• Records to process
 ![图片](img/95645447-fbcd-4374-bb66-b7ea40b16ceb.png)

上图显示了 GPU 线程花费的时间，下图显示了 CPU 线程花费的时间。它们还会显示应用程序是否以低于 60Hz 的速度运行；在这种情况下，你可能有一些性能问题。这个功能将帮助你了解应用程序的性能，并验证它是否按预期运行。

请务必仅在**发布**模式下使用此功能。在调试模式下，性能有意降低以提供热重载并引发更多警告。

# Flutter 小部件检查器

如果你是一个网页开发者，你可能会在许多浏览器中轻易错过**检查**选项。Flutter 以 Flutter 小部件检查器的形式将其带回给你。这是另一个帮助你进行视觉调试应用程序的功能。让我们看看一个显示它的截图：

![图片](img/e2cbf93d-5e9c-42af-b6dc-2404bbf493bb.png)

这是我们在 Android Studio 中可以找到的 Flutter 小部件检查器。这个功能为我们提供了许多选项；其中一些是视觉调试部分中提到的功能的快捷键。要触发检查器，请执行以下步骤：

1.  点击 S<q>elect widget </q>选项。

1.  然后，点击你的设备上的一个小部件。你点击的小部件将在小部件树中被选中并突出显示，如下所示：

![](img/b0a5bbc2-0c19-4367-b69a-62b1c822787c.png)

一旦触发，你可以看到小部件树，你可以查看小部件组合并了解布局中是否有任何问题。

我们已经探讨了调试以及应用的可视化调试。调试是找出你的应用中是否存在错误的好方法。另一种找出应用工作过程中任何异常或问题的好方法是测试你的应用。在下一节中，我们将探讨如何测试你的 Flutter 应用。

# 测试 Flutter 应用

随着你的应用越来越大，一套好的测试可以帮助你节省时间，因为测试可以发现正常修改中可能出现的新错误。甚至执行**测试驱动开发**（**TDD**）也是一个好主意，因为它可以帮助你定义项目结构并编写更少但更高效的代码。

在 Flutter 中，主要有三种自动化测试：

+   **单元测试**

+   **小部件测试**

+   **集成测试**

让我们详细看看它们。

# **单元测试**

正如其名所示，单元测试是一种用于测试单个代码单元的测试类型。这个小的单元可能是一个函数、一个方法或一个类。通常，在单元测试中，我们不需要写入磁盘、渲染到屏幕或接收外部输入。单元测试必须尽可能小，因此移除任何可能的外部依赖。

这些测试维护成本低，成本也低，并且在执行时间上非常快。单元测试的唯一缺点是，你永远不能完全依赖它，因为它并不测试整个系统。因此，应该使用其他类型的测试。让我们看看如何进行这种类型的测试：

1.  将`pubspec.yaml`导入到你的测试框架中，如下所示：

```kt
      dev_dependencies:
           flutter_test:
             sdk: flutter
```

• About this task
Gather all lines from the records above in which "如下所示" appears.

• Solution to this problem
1.  然后，点击你的设备上的一个小部件。你点击的小部件将在小部件树中被选中并突出显示，如下所示：
1.  将`pubspec.yaml`导入到你的测试框架中，如下所示：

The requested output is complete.